* [Problem]: Select every line below containing the word "chapter".

(Stored data)
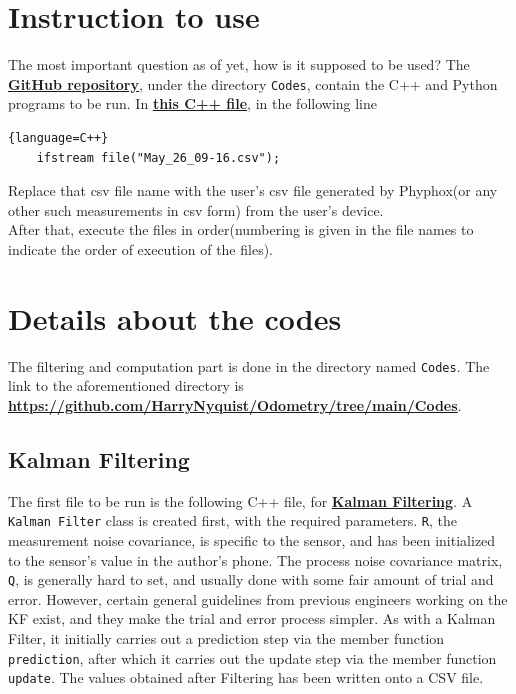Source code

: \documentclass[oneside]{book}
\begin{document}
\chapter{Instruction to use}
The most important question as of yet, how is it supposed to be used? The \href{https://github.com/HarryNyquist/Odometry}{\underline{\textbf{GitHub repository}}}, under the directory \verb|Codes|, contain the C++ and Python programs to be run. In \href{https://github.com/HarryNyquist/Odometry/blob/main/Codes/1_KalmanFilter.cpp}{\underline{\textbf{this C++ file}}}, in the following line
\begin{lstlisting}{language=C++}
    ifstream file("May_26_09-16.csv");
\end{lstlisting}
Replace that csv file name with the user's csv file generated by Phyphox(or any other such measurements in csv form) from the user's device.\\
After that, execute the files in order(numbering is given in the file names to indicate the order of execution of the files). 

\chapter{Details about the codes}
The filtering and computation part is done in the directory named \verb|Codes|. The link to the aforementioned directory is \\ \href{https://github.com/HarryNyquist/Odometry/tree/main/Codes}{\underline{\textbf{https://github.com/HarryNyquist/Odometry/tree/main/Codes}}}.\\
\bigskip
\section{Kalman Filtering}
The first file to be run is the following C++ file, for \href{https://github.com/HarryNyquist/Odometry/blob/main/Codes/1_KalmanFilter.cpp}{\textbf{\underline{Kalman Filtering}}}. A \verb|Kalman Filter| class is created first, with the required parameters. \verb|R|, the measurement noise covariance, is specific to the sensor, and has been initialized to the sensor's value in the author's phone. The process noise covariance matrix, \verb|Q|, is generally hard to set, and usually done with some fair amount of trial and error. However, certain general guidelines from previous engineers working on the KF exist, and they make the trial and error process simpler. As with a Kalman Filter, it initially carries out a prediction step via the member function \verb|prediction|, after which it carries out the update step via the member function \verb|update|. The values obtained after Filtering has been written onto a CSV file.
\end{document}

--

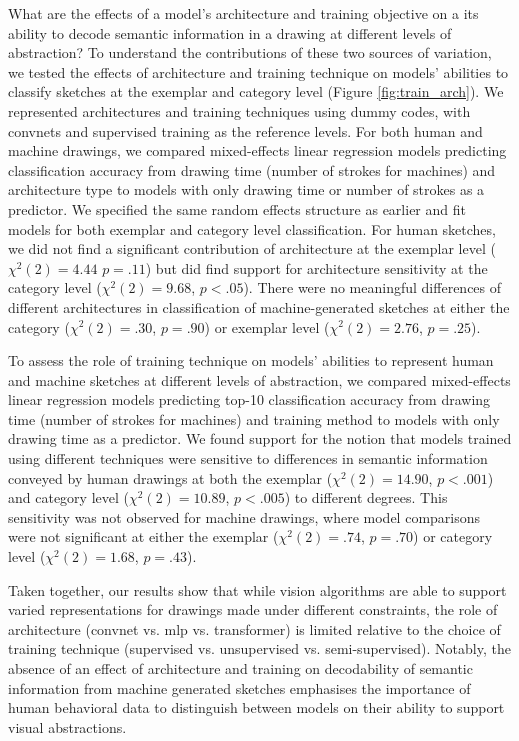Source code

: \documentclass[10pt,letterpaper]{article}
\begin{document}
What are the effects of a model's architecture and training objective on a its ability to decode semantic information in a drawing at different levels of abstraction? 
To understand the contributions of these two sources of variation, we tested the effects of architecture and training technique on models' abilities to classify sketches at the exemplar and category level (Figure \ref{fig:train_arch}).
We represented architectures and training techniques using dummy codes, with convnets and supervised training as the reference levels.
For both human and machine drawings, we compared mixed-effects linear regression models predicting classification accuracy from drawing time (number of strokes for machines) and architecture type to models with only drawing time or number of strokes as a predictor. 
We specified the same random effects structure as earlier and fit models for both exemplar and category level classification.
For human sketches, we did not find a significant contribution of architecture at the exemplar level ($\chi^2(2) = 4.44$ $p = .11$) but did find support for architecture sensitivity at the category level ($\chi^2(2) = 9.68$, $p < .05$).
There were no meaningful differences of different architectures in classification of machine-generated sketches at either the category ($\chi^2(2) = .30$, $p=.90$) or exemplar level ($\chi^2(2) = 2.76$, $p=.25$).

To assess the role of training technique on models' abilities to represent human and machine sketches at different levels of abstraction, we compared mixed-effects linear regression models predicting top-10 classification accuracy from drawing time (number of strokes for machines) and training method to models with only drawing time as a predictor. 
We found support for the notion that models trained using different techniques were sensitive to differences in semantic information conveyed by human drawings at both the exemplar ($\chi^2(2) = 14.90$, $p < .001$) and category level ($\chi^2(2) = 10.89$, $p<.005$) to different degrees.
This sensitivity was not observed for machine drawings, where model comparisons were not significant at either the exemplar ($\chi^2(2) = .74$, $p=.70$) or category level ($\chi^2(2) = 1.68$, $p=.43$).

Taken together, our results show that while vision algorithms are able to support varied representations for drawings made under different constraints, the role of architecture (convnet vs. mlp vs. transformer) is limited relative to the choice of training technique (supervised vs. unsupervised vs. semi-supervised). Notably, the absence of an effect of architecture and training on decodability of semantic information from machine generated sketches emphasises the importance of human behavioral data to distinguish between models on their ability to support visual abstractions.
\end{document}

...

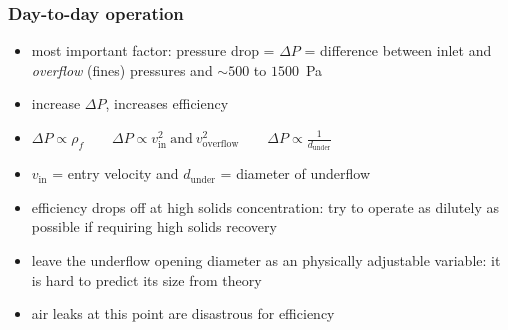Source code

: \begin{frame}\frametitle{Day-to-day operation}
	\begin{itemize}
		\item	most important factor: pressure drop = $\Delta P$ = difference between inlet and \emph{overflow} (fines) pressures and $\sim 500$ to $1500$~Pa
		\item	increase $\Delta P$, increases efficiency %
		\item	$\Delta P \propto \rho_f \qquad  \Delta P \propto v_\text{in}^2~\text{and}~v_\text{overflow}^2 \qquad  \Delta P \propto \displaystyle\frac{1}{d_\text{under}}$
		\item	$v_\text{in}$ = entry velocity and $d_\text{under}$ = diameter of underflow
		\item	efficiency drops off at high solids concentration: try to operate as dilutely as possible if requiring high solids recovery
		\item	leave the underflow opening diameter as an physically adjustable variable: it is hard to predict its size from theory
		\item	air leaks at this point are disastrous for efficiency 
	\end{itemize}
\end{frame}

* [Finished exercise]:
\chapter{Instruction to use}
\chapter{Details about the codes}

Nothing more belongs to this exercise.